• PROVIDED INFORMATION

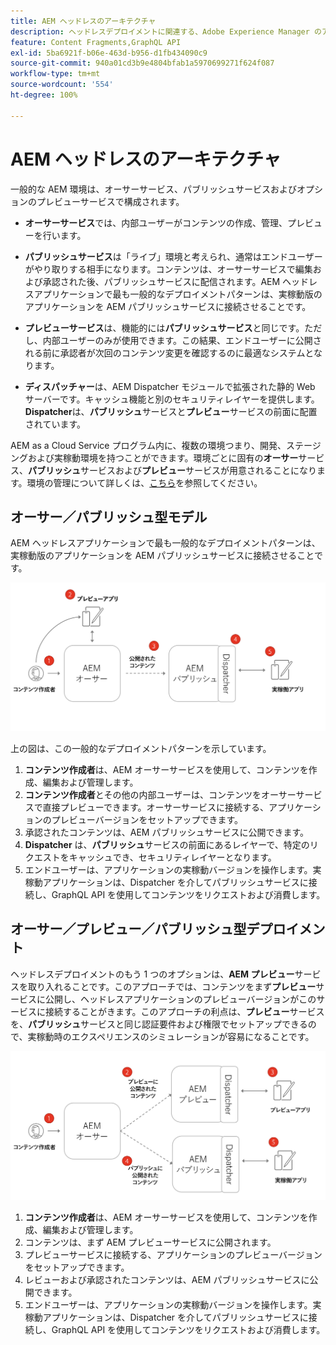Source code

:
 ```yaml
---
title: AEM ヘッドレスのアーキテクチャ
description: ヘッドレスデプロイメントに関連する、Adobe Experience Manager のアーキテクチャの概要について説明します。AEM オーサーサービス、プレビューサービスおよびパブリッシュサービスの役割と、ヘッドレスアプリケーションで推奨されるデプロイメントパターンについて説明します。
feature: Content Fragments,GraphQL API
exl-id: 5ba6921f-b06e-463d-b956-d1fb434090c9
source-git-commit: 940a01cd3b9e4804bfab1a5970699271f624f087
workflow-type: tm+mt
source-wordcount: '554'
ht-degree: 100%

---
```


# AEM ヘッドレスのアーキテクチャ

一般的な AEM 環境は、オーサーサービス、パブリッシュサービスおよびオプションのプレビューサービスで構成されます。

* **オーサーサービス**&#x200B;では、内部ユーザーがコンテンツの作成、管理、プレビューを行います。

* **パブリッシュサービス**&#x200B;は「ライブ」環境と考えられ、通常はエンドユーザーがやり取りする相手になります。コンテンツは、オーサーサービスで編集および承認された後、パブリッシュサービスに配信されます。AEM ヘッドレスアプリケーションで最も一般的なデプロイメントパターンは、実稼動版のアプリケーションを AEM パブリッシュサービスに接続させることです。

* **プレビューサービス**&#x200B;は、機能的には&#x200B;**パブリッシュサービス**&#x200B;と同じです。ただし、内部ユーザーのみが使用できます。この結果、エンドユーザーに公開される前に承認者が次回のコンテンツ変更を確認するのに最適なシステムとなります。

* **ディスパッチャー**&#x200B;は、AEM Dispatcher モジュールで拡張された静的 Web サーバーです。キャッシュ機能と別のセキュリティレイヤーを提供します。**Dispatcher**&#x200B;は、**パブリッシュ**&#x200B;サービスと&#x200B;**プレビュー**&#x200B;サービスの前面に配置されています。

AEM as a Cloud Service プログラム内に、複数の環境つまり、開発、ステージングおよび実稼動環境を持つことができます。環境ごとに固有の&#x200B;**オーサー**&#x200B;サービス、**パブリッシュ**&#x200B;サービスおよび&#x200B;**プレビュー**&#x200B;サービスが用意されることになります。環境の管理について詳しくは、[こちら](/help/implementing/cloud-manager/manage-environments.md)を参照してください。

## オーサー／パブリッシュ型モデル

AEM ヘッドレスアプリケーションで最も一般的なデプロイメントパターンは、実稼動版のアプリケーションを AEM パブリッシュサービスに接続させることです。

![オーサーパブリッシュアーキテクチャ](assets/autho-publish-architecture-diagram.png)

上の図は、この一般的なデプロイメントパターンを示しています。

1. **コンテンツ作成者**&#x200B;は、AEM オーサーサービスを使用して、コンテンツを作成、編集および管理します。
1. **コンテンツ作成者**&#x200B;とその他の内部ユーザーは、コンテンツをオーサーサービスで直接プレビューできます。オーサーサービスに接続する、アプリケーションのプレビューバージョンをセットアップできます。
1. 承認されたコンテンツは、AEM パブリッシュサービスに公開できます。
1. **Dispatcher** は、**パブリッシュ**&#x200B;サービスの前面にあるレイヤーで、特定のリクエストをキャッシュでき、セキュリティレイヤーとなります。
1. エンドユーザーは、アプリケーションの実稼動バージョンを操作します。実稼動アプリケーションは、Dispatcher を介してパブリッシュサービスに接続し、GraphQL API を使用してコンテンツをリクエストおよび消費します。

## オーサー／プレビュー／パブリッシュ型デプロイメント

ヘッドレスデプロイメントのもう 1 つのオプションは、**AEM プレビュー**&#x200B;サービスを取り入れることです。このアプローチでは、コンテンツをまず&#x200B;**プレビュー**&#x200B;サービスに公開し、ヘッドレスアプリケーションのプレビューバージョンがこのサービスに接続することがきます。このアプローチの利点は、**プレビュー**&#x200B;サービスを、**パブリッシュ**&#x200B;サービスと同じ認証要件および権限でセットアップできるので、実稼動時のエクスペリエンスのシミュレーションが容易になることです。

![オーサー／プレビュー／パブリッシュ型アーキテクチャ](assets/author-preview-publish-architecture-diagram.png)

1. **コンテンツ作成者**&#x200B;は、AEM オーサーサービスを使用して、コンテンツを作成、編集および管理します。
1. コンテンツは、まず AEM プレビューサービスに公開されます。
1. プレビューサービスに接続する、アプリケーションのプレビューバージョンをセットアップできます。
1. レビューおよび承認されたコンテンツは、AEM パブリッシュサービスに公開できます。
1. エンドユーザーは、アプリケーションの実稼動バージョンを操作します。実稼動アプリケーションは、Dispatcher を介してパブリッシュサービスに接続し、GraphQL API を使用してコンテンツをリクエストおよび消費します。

• WORK TASK
Across the data, find each line that has "publish" in it and copy that line.

• SOLUTION TO THIS TASK
![オーサーパブリッシュアーキテクチャ](assets/autho-publish-architecture-diagram.png)
![オーサー／プレビュー／パブリッシュ型アーキテクチャ](assets/author-preview-publish-architecture-diagram.png)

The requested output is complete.